Bonnie set the cup on the table, running both hands through her hair, then around her neck, crossing her arms over her chest and shaking her head, letting out a long breath.
“I mean, I don’t even know where to begin.”
“You don’t have to begin. This is all on me.”
“What’s that even supposed to mean?” Bonnie asked, her flat-faced clinical detachment giving way to anger and anguish. “How could this all possibly be on you? You could lose your job, your law license, and probably go to jail, and, oh, by the way, someone may try to kill you, and you don’t think this doesn’t affect me? Or us?”
Alex wrapped her arms around her middle, rocking back and forth. “Of course it does. But I’m taking the responsibility.”

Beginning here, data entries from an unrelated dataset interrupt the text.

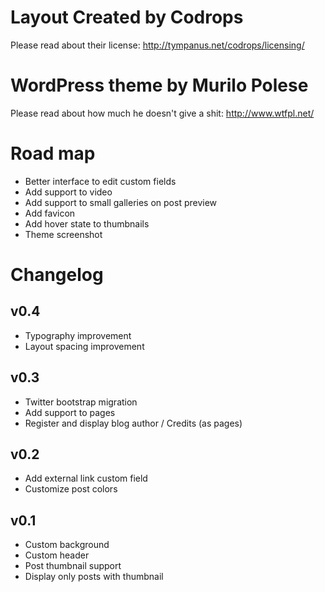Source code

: # Layout Created by Codrops

Please read about their license: http://tympanus.net/codrops/licensing/

# WordPress theme by Murilo Polese

Please read about how much he doesn't give a shit: http://www.wtfpl.net/

# Road map
* Better interface to edit custom fields
* Add support to video
* Add support to small galleries on post preview
* Add favicon
* Add hover state to thumbnails
* Theme screenshot

# Changelog
## v0.4
* Typography improvement
* Layout spacing improvement

## v0.3
* Twitter bootstrap migration
* Add support to pages
* Register and display blog author / Credits (as pages)

## v0.2
* Add external link custom field
* Customize post colors

## v0.1
* Custom background
* Custom header
* Post thumbnail support
* Display only posts with thumbnail
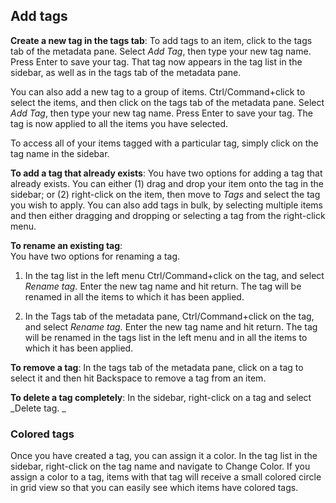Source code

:## Add tags

**Create a new tag in the tags tab**: To add tags to an item, click to the tags tab of the metadata pane. Select _Add Tag_, then type your new tag name. Press Enter to save your tag. That tag now appears in the tag list in the sidebar, as well as in the tags tab of the metadata pane.

You can also add a new tag to a group of items. Ctrl/Command+click to select the items, and then click on the tags tab of the metadata pane. Select _Add Tag_, then type your new tag name. Press Enter to save your tag. The tag is now applied to all the items you have selected.

To access all of your items tagged with a particular tag, simply click on the tag name in the sidebar.

**To add a tag that already exists**: You have two options for adding a tag that already exists. You can either \(1\) drag and drop your item onto the tag in the sidebar; or \(2\) right-click on the item, then move to _Tags_ and select the tag you wish to apply. You can also add tags in bulk, by selecting multiple items and then either dragging and dropping or selecting a tag from the right-click menu.

**To rename an existing tag**:  
You have two options for renaming a tag.

1. In the tag list in the  left menu Ctrl/Command+click on the tag, and select _Rename tag._ Enter the new tag name and hit return. The tag will be renamed in all the items to which it has been applied.

2. In the Tags tab of the metadata pane, Ctrl/Command+click on the tag, and select _Rename tag._ Enter the new tag name and hit return. The tag will be renamed in the tags list in the left menu and in all the items to which it has been applied.

**To remove a tag**: In the tags tab of the metadata pane, click on a tag to select it and then hit Backspace to remove a tag from an item.

**To delete a tag completely**: In the sidebar, right-click on a tag and select _Delete tag. _

### Colored tags

Once you have created a tag, you can assign it a color. In the tag list in the sidebar, right-click on the tag name and navigate to Change Color. If you assign a color to a tag, items with that tag will receive a small colored circle in grid view so that you can easily see which items have colored tags.

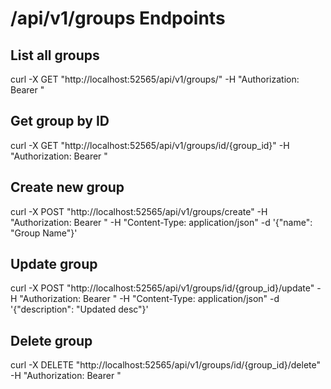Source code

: # /api/v1/groups Endpoints

## List all groups
curl -X GET "http://localhost:52565/api/v1/groups/" -H "Authorization: Bearer <token>"

## Get group by ID
curl -X GET "http://localhost:52565/api/v1/groups/id/{group_id}" -H "Authorization: Bearer <token>"

## Create new group
curl -X POST "http://localhost:52565/api/v1/groups/create" -H "Authorization: Bearer <token>" -H "Content-Type: application/json" -d '{"name": "Group Name"}'

## Update group
curl -X POST "http://localhost:52565/api/v1/groups/id/{group_id}/update" -H "Authorization: Bearer <token>" -H "Content-Type: application/json" -d '{"description": "Updated desc"}'

## Delete group
curl -X DELETE "http://localhost:52565/api/v1/groups/id/{group_id}/delete" -H "Authorization: Bearer <token>"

“How?” Bonnie asked, throwing up her arms, her voice rising. “Are you going to start packing a gun and wearing body armor until Rossi catches Robin’s killer? Are you going to turn yourself in for murdering Dwayne Reed? What would be the point of that? It’s not like I haven’t heard of double jeopardy. Are you going to turn in your law license and rat out Judge West? Are you going to quit your job and check into rehab like politicians and celebrities who totally fuck up their lives? Maybe you’ll find a twelve-step progr
am for people who make the biggest fucking mistakes! Hi, my name is Alex and I’m a moron! Just exactly how are you going to take responsibility, because I’d really like to know?”
Alex stopped rocking, dropping her hands in her lap and hanging her head. She was too worn-out to cry. All she could do was take Bonnie’s body blows like a punching bag.
“I don’t know.”
“And what about us? Are you planning some grand noble gesture like breaking up with me so when this shit storm hits—and it is going to hit sooner or later—none of it blows back on me?”
Alex raised her head. She’d thought of nothing else during her confession because it was the only thing she could think of to protect Bonnie.
“I’ll be out today.”
Bonnie stood, planting one hand on the table, cupping Alex’s chin with the other and squeezing.
“Like hell you will. No way am I letting you off that easy.”
Bonnie’s cell rang before Alex could respond. Bonnie answered, listening and shaking her head.
“Christ! I’ll be there in ten minutes.” She clicked off the call. “School bus carrying a bunch of kids back from a high school football game got T-boned by a fire truck. I don’t know when I’ll get back, but you better be here when I do.”
She picked up her purse and ran for the door, racing back to kiss Alex on the forehead.
“We’ll figure this out. Don’t ask me how, but we will.”
In the morning light, Alex knew Bonnie was wrong. Bleary-eyed from lack of sleep, she could see clearly enough to know that much. She wouldn’t expose Bonnie to a killer, but that wasn’t the only harsh reality they faced. No one’s well of forgiveness was that deep. No one could live with someone who’d done what she’d done. And even if Bonnie never uttered a word of reproof, never brought up any of her sins again, Alex knew she’d forfeited Bonnie’s trust. That would corrode their relationship as surely as anything else, and Alex wouldn’t put Bonnie through that. She wrote her a note, packed a bag, and walked out.